Line by line, give the data again exactly as it appears, but without pictures.

[Saved entries]
****************************************

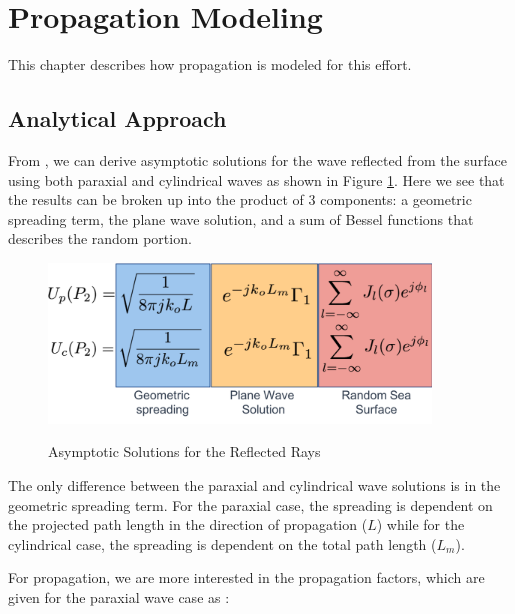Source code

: \renewcommand{\baselinestretch}{2} \small\normalsize
\section{Propagation Modeling}
This chapter describes how propagation is modeled for this effort.

\subsection{Analytical Approach}
From \cite{frazier_green}, we can derive asymptotic solutions for the wave reflected from the surface using both paraxial and cylindrical waves as shown in Figure \ref{prop_fig:0}. Here we see that the results can be broken up into the product of 3 components: a geometric spreading term, the plane wave solution, and a sum of Bessel functions that describes the random portion. 

\begin{figure}[H]
  \begin{center}
\includegraphics[width=4in]{../media/multistatic/analytical_solutions.png}
  \end{center}
  \renewcommand{\baselinestretch}{1} \small\normalsize
  \begin{quote}
    \caption[Asymptotic Solutions for the Reflected Rays]{Asymptotic Solutions for the Reflected Rays\label{prop_fig:0}}
  \end{quote}
\end{figure}
\renewcommand{\baselinestretch}{2} \small\normalsize

The only difference between the paraxial and cylindrical wave solutions is in the geometric spreading term. For the paraxial case, the spreading is dependent on the projected path length in the direction of propagation ($L$) while for the cylindrical case, the spreading is dependent on the total path length ($L_m$). 

For propagation, we are more interested in the propagation factors, which are given for the paraxial wave case as \cite{frazier_green}:

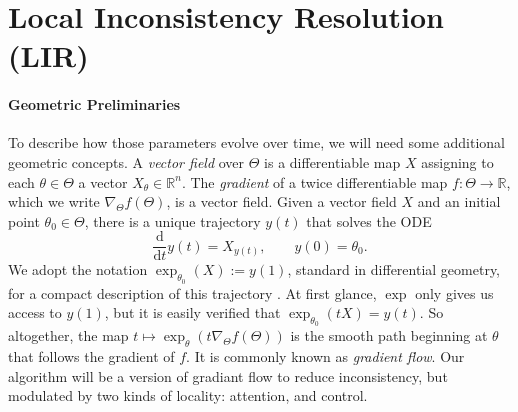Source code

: \section{Local Inconsistency Resolution (LIR)}

\paragraph{Geometric Preliminaries}
To describe how those parameters evolve over time, we will need some additional geometric concepts.
A \emph{vector field} over $\Theta$ is a differentiable
    map $X$ assigning to each $\theta \in \Theta$ a vector $X_\theta \in \mathbb R^n$.
The \emph{gradient} of a twice differentiable map $f : \Theta \to \mathbb R$,
    which we write $\nabla_\Theta f(\Theta)$, is a vector field.
Given a vector field  $X$ and an initial point $\theta_0 \in \Theta$, there is a unique trajectory $y(t)$ that solves the ODE
\[
\frac{\mathrm d }{\mathrm d t}y(t) = X_{y(t)}
,\qquad
y(0) = \theta_0.
\]
We adopt the notation $\exp_{\theta_0}( X ) := y(1)$,
    standard in differential geometry,
    for a compact description of 
    this trajectory
    \citep{lee.smooth-manifolds}.
At first glance,
$\exp$ only gives us access to $y(1)$,
    but
     it is easily verified
     that $\exp_{\theta_0}(t X) = y(t)$.
So altogether, the map $t\mapsto \exp_\theta(t \nabla_\Theta f(\Theta))$ is the smooth path beginning at $\theta$ that follows the gradient of $f$. It is commonly known as \emph{gradient flow}.
Our algorithm will be a version of gradiant flow to reduce inconsistency, but modulated by two kinds of locality: attention, and control. 

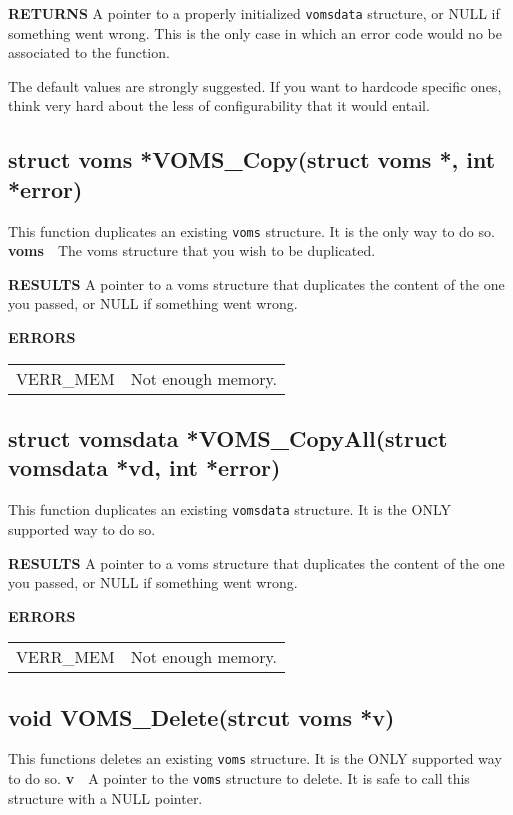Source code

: \documentclass[a4paper]{book}
\newcommand{\errors}{\noindent \textbf{ERRORS}\newline}
\newcommand{\result}{\noindent \textbf{RESULTS}\newline}
\newcommand{\return}{\noindent \textbf{RETURNS}\newline}
\newcommand{\parameter}[1]{\newline\textbf{#1}\ \ }
\begin{document}
\return
A pointer to a properly initialized \verb|vomsdata| structure, or NULL
if something went wrong.  This is the only case in which an error code
would no be associated to the function.

The default values are strongly suggested.  If you want to hardcode
specific ones, think very hard about the less of configurability that
it would entail.

\subsection{struct voms *VOMS\_Copy(struct voms *, int *error)}

This function duplicates an existing \verb|voms| structure.  It is the
only way to do so.
\parameter{voms}{The voms structure that you wish to be duplicated.}

\result
A pointer to a voms structure that duplicates the content of the one
you passed, or NULL if something went wrong.

\errors
\bigskip\begin{tabular}{lp{3in}}
VERR\_MEM & Not enough memory.\\
\end{tabular}

\subsection{struct vomsdata *VOMS\_CopyAll(struct vomsdata *vd, int
  *error)}

This function duplicates an existing \verb|vomsdata| structure.  It is
the ONLY supported way to do so.

\result
A pointer to a voms structure that duplicates the content of the one
you passed, or NULL if something went wrong.

\errors
\bigskip\begin{tabular}{lp{3in}}
VERR\_MEM & Not enough memory.\\
\end{tabular}

\subsection{void VOMS\_Delete(strcut voms *v)}

This functions deletes an existing \verb|voms| structure.  It is the
ONLY supported way to do so.
\parameter{v}{A pointer to the \verb|voms| structure to delete. It is
  safe to call this structure with a NULL pointer.}
\end{document}
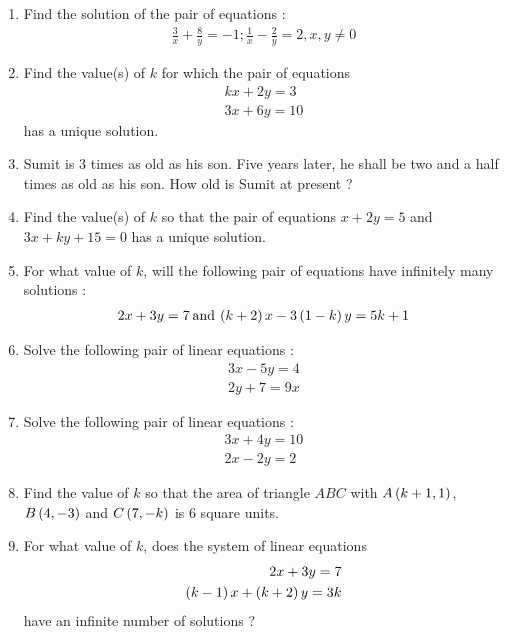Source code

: \begin{enumerate}
\item Find the solution of the pair of equations :
\begin{align*}
    \frac{3}{x}+\frac{8}{y}=-1; \frac{1}{x}-\frac{2}{y}=2, x, y\neq 0
\end{align*}

\item Find the value(s) of $k$ for which the pair of equations
\begin{align*}
    kx+2y=3\\
3x+6y=10
\end{align*}
has a unique solution.
\item Sumit is $3$ times as old as his son. Five years later, he shall be two and a half times as old as his son. How old is Sumit at present ?

 \item Find the value(s) of $k$ so that the pair of equations $x + 2y = 5$ and $3x + ky + 15 = 0$ has a unique solution.

 \item For what value of $k$, will the following pair of equations have infinitely many solutions :
\begin{align*}
	2x + 3y = 7 \hspace{2pt} \text{and} \hspace{2pt} \left(k+2\right)x - 3\left(1-k\right)y = 5k+1 
\end{align*}

\item Solve the following pair of linear equations :
\begin{align*}
 3x - 5y = 4\\
2y + 7 = 9x   
\end{align*}    

\item Solve the following pair of linear equations :
\begin{align*}
 3x + 4y = 10\\
2x - 2y = 2   
\end{align*}    

\item Find the value of $k$ so that the area of triangle $ABC$ with $A\left(k + 1, 1\right)$, $B\left(4, -3\right)$ and $C\left(7, -k\right)$ is $6$ square units.


\item For what value of $k$, does the system of linear equations\\
\begin{align*}
   2x + 3y = 7\\
 \left(k - 1\right) x + \left(k + 2\right) y = 3k
\end{align*}
have an infinite number of solutions ?


\end{enumerate}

****************************************

» SOLUTION TO THE EXERCISE
Source code

: \renewcommand{\baselinestretch}{2} \small\normalsize
\section{Propagation Modeling}
This chapter describes how propagation is modeled for this effort.

\subsection{Analytical Approach}
From \cite{frazier_green}, we can derive asymptotic solutions for the wave reflected from the surface using both paraxial and cylindrical waves as shown in Figure \ref{prop_fig:0}. Here we see that the results can be broken up into the product of 3 components: a geometric spreading term, the plane wave solution, and a sum of Bessel functions that describes the random portion. 

\begin{figure}[H]
  \begin{center}
\includegraphics[width=4in]{../media/multistatic/analytical_solutions.png}
  \end{center}
  \renewcommand{\baselinestretch}{1} \small\normalsize
  \begin{quote}
    \caption[Asymptotic Solutions for the Reflected Rays]{Asymptotic Solutions for the Reflected Rays\label{prop_fig:0}}
  \end{quote}
\end{figure}
\renewcommand{\baselinestretch}{2} \small\normalsize

The only difference between the paraxial and cylindrical wave solutions is in the geometric spreading term. For the paraxial case, the spreading is dependent on the projected path length in the direction of propagation ($L$) while for the cylindrical case, the spreading is dependent on the total path length ($L_m$). 

For propagation, we are more interested in the propagation factors, which are given for the paraxial wave case as \cite{frazier_green}:

Source code

: \section{Local Inconsistency Resolution (LIR)}

\paragraph{Geometric Preliminaries}
To describe how those parameters evolve over time, we will need some additional geometric concepts.
A \emph{vector field} over $\Theta$ is a differentiable
    map $X$ assigning to each $\theta \in \Theta$ a vector $X_\theta \in \mathbb R^n$.
The \emph{gradient} of a twice differentiable map $f : \Theta \to \mathbb R$,
    which we write $\nabla_\Theta f(\Theta)$, is a vector field.
Given a vector field  $X$ and an initial point $\theta_0 \in \Theta$, there is a unique trajectory $y(t)$ that solves the ODE
\[
\frac{\mathrm d }{\mathrm d t}y(t) = X_{y(t)}
,\qquad
y(0) = \theta_0.
\]
We adopt the notation $\exp_{\theta_0}( X ) := y(1)$,
    standard in differential geometry,
    for a compact description of 
    this trajectory
    \citep{lee.smooth-manifolds}.
At first glance,
$\exp$ only gives us access to $y(1)$,
    but
     it is easily verified
     that $\exp_{\theta_0}(t X) = y(t)$.
So altogether, the map $t\mapsto \exp_\theta(t \nabla_\Theta f(\Theta))$ is the smooth path beginning at $\theta$ that follows the gradient of $f$. It is commonly known as \emph{gradient flow}.
Our algorithm will be a version of gradiant flow to reduce inconsistency, but modulated by two kinds of locality: attention, and control. 

Source code

: \documentclass[a4paper]{book}
\newcommand{\errors}{\noindent \textbf{ERRORS}\newline}
\newcommand{\result}{\noindent \textbf{RESULTS}\newline}
\newcommand{\return}{\noindent \textbf{RETURNS}\newline}
\newcommand{\parameter}[1]{\newline\textbf{#1}\ \ }
\begin{document}
\return
A pointer to a properly initialized \verb|vomsdata| structure, or NULL
if something went wrong.  This is the only case in which an error code
would no be associated to the function.

The default values are strongly suggested.  If you want to hardcode
specific ones, think very hard about the less of configurability that
it would entail.

\subsection{struct voms *VOMS\_Copy(struct voms *, int *error)}

This function duplicates an existing \verb|voms| structure.  It is the
only way to do so.
\parameter{voms}{The voms structure that you wish to be duplicated.}

\result
A pointer to a voms structure that duplicates the content of the one
you passed, or NULL if something went wrong.

\errors
\bigskip\begin{tabular}{lp{3in}}
VERR\_MEM & Not enough memory.\\
\end{tabular}

\subsection{struct vomsdata *VOMS\_CopyAll(struct vomsdata *vd, int
  *error)}

This function duplicates an existing \verb|vomsdata| structure.  It is
the ONLY supported way to do so.

\result
A pointer to a voms structure that duplicates the content of the one
you passed, or NULL if something went wrong.

\errors
\bigskip\begin{tabular}{lp{3in}}
VERR\_MEM & Not enough memory.\\
\end{tabular}

\subsection{void VOMS\_Delete(strcut voms *v)}

This functions deletes an existing \verb|voms| structure.  It is the
ONLY supported way to do so.
\parameter{v}{A pointer to the \verb|voms| structure to delete. It is
  safe to call this structure with a NULL pointer.}
\end{document}
Source code

: \begin{enumerate}
\item Find the solution of the pair of equations :
\begin{align*}
    \frac{3}{x}+\frac{8}{y}=-1; \frac{1}{x}-\frac{2}{y}=2, x, y\neq 0
\end{align*}

\item Find the value(s) of $k$ for which the pair of equations
\begin{align*}
    kx+2y=3\\
3x+6y=10
\end{align*}
has a unique solution.
\item Sumit is $3$ times as old as his son. Five years later, he shall be two and a half times as old as his son. How old is Sumit at present ?

 \item Find the value(s) of $k$ so that the pair of equations $x + 2y = 5$ and $3x + ky + 15 = 0$ has a unique solution.

 \item For what value of $k$, will the following pair of equations have infinitely many solutions :
\begin{align*}
	2x + 3y = 7 \hspace{2pt} \text{and} \hspace{2pt} \left(k+2\right)x - 3\left(1-k\right)y = 5k+1 
\end{align*}

\item Solve the following pair of linear equations :
\begin{align*}
 3x - 5y = 4\\
2y + 7 = 9x   
\end{align*}    

\item Solve the following pair of linear equations :
\begin{align*}
 3x + 4y = 10\\
2x - 2y = 2   
\end{align*}    

\item Find the value of $k$ so that the area of triangle $ABC$ with $A\left(k + 1, 1\right)$, $B\left(4, -3\right)$ and $C\left(7, -k\right)$ is $6$ square units.


\item For what value of $k$, does the system of linear equations\\
\begin{align*}
   2x + 3y = 7\\
 \left(k - 1\right) x + \left(k + 2\right) y = 3k
\end{align*}
have an infinite number of solutions ?


\end{enumerate}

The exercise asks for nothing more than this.